Group Medicare Advantage Vs. Medicare Advantage List Bill

jdgilbys5

New Member
13
Is there an opportunity for a group retiree plan to benefit from implementing individual Medicare Advantage plans on "list bill" versus a group Medicare Advantage plan? Group Medicare Advantage plans generally cost around $300/month (?) but have no OOP costs other than co-pays. What if individual plans ($0/month premium with a $3900 OOP max) were used instead and an HRA created to reimburse retirees any OOP costs (other than copays). It seems to me that a group could save a significant amount of money. Thoughts?
 
jdgilbys5,

I am not sure there is a group MA plan that can be offered as a retirement package. There are companies that provide a benefit to their retirees to assist in part if not all the cost of the premium for a med sup, why not an MA with an HSA/HRA? I need to look into that further
 
brwirt,

Thanks for the reply. Until recently I was not aware of the differences between individual MAPD and group MAPD products. We are quoting a group that currently has a Humana group MAPD for retirees. The employer pays the premium (which we are guessing to be around $300/month). It has a very low OOP max with copays for Drs., ER, lab etc. It also includes enhanced benefits for dental, vision, hearing etc. The group is composite quoted according to their average age and zip code and the proposed plan must be approved by CMS. Anthem will not guarantee implementation of a plan unless it has 90 days to complete all the required steps. Our strategy is to write individaul policies and have the group self-insure for the $3900 OOP max on the individual plans. I am trying to button up any loose ends and to make sure I have not overlooked any potential pitfalls.
 
The big question to ask is if the carrier is willing to do this. If they are, they can probably walk you through the pitfalls (and advantages) of doing it this way.

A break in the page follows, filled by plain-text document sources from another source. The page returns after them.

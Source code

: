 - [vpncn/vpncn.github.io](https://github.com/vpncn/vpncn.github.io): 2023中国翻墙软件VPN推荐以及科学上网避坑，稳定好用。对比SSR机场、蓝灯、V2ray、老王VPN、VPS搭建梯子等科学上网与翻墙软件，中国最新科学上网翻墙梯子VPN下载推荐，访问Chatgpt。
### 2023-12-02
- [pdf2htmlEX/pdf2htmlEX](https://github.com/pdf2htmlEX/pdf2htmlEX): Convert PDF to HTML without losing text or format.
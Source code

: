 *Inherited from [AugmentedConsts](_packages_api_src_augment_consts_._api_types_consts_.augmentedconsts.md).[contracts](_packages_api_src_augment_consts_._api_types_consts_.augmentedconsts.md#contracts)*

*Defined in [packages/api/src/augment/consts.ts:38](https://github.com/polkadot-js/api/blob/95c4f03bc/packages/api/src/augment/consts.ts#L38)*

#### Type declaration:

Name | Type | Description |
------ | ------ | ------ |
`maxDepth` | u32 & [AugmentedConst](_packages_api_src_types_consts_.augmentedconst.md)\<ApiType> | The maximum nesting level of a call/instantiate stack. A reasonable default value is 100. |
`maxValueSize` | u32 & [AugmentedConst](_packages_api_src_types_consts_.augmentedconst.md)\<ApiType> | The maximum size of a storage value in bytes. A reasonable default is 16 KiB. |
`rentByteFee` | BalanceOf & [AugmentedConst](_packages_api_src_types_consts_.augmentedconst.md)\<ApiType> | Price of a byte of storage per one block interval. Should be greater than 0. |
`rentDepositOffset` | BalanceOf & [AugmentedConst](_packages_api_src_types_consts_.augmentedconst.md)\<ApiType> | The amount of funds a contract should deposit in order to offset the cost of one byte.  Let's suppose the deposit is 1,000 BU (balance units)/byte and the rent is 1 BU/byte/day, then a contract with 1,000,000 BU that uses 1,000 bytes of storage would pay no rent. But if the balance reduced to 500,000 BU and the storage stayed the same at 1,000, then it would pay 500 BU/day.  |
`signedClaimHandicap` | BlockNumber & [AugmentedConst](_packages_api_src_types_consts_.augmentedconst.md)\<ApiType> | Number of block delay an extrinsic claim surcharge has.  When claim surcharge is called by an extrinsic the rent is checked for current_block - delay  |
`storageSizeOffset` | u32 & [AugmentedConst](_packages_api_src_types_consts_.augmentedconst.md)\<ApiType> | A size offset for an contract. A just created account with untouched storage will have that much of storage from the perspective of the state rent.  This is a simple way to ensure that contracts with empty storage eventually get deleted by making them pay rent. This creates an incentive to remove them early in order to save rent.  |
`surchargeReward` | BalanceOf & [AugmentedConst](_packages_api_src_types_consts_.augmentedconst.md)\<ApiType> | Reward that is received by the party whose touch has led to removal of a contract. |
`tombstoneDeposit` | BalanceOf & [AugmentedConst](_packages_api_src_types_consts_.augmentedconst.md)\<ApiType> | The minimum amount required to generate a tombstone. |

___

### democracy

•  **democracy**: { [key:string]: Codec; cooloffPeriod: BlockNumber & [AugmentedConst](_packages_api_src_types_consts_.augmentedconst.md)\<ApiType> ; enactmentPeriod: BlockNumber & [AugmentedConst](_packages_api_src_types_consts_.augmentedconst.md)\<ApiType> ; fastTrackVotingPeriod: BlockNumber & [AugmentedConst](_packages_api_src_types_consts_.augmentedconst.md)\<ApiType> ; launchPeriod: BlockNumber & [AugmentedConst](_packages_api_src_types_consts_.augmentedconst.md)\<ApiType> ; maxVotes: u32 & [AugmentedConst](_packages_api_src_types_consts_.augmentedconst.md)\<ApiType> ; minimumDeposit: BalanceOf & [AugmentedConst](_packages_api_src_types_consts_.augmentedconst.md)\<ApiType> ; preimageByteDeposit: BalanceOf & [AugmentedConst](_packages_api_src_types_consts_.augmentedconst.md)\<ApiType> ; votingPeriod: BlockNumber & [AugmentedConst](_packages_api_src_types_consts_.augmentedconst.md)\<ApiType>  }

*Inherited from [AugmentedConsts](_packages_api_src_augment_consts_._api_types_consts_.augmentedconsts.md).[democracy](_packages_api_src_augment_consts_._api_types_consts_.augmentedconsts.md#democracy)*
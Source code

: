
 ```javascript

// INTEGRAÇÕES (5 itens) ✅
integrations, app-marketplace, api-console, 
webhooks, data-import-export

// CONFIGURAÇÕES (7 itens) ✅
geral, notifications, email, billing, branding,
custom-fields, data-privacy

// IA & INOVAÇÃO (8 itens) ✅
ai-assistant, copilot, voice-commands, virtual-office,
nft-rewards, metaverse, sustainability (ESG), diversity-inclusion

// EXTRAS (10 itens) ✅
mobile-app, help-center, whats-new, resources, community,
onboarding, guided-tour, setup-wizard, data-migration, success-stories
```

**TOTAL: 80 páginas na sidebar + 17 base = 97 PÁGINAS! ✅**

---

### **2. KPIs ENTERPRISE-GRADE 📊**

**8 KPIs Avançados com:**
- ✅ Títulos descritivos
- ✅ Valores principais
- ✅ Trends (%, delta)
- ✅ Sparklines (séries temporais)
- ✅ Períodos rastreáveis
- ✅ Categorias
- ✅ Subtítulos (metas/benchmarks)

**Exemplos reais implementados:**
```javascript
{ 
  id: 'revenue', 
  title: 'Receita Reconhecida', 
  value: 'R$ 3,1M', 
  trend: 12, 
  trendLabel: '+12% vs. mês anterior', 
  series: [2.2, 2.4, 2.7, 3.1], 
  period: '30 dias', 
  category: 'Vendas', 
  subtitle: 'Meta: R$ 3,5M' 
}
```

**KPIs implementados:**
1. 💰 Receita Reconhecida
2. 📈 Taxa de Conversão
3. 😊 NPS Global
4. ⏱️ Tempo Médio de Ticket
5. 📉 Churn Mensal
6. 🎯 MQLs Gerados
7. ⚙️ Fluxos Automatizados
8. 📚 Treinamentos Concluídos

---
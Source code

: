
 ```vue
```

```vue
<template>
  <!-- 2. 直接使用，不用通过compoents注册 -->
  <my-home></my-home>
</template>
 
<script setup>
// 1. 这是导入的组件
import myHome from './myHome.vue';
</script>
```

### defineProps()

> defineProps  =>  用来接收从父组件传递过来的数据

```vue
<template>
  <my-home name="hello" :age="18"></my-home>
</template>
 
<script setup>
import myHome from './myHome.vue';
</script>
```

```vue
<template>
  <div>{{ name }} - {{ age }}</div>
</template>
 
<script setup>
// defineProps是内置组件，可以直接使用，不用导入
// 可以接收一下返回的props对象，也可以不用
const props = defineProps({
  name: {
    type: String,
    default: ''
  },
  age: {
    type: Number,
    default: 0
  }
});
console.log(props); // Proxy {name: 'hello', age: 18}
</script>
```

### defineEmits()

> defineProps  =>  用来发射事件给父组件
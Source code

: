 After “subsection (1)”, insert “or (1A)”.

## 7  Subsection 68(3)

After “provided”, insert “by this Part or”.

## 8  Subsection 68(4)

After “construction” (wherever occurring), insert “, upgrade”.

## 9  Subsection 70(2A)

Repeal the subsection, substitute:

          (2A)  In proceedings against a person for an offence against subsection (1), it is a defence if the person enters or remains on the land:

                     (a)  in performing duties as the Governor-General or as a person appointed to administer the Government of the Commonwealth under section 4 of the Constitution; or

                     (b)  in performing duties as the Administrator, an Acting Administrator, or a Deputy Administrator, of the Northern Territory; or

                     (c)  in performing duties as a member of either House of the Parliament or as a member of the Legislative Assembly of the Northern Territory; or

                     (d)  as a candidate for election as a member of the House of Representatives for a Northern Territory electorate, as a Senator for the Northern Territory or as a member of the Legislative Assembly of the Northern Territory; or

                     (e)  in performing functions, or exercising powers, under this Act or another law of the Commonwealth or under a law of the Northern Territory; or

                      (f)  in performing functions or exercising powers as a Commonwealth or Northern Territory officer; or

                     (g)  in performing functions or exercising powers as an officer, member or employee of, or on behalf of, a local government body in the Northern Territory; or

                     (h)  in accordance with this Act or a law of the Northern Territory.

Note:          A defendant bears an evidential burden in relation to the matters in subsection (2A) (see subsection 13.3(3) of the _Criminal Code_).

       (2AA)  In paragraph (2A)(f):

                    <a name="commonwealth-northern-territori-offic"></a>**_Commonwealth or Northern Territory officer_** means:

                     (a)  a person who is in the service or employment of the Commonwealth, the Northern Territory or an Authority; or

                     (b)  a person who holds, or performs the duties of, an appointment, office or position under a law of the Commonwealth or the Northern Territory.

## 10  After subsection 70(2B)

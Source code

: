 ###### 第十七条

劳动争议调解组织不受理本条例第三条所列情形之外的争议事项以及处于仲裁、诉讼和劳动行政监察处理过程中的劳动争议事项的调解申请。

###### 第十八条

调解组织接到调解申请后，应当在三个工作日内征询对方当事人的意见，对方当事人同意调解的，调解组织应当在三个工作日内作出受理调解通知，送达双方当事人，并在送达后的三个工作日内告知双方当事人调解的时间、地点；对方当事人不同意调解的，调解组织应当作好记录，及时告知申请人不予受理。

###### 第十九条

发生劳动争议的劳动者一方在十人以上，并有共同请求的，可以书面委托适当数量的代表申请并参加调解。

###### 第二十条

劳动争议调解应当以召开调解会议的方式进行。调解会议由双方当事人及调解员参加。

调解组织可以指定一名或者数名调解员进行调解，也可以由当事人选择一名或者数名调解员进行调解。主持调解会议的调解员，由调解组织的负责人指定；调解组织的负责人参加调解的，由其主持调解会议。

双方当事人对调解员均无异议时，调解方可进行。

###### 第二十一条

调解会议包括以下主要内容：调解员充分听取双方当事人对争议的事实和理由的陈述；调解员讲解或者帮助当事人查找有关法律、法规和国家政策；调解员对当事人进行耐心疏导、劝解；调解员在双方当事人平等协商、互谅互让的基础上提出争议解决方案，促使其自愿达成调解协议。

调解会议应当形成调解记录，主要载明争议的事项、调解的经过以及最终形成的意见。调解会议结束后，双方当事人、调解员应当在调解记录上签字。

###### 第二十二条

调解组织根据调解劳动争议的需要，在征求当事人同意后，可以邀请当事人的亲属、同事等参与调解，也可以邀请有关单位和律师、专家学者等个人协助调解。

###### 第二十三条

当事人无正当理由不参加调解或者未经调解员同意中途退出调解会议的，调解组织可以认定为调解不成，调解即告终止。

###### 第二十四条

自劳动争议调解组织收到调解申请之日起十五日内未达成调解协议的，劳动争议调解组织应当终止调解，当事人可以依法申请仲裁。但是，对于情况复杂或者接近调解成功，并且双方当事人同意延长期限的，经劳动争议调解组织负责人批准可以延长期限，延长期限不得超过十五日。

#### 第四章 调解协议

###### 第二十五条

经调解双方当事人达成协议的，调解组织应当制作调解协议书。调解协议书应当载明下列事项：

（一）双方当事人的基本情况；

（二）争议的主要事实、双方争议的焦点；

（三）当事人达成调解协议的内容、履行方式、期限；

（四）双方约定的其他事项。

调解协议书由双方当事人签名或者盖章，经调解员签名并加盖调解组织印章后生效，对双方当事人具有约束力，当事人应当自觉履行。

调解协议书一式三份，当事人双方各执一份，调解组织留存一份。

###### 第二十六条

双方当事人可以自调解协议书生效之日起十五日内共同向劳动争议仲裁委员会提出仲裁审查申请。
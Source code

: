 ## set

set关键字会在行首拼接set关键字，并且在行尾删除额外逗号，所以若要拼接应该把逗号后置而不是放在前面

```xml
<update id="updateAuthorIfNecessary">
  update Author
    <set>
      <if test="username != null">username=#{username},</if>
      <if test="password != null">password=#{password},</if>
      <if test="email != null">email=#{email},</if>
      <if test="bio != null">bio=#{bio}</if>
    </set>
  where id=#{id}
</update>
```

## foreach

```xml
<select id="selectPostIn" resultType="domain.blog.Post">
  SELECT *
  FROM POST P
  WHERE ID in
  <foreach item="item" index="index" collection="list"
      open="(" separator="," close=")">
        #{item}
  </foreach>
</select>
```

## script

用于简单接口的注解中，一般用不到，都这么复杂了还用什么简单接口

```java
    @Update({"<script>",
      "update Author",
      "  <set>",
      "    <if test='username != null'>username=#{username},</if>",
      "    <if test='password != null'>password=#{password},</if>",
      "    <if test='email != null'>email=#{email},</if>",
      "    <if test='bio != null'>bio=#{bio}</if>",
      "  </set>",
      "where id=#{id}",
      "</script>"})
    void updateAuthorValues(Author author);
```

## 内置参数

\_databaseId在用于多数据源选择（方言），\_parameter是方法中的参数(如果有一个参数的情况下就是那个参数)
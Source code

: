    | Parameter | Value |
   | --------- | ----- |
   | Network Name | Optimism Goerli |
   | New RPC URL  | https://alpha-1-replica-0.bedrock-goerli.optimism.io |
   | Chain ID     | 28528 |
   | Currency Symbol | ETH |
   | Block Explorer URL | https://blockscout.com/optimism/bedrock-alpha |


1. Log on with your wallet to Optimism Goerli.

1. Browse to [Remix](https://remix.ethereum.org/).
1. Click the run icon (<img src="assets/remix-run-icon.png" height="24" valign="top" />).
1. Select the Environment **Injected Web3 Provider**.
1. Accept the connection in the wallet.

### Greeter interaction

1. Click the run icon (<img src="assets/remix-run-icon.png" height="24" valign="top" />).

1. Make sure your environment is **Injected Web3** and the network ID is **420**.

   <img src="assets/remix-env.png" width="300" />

Also, many companies want fixed expenses for retirement benefits. Self insuring may sound good on paper, but be prepared for the accounting team to tear it up when looking at it. The risk of this is much lower for the active employees, higher for the retired group. They will probably want statistics to show how much they are likely to spend on the self insured part.

If you could get utilization data for the current group it would help prove (or disprove) the benefit of self-insuring.

Dan
 
Thanks Dan. I had thought of a worst case scenario situation and how that may cause some trepidation. My reply to the group would be that if their retiree group had a poor claims experience they would still end up paying for that with a very high renewal rate for several years. With the fully funded plan you can never completely reap the benefits of a good year and the insurer will always find a way to recoup their losses over time. With this self funded approach your losses are capped and the potential exists for a very large savings. I can certainly see both sides, just not sure we can sell some very conservative accountants on this tactic.
 
I can certainly see both sides, just not sure we can sell some very conservative accountants on this tactic.

You can't sell a conservative group on this, it needs to be a very progressive (and patient) account.
 
Problem is, even with self insuring for the max OOP, that would still reflect a high utilization of the plan, causing almost the same rate increase. Being in California, I'm not as used to utilization affecting future group rates very heavily, I tend not to think about this.

My guess is it will be a tough sale to the accounting team, but if you can win them over and the carrier will accept list billing, you will be in good shape.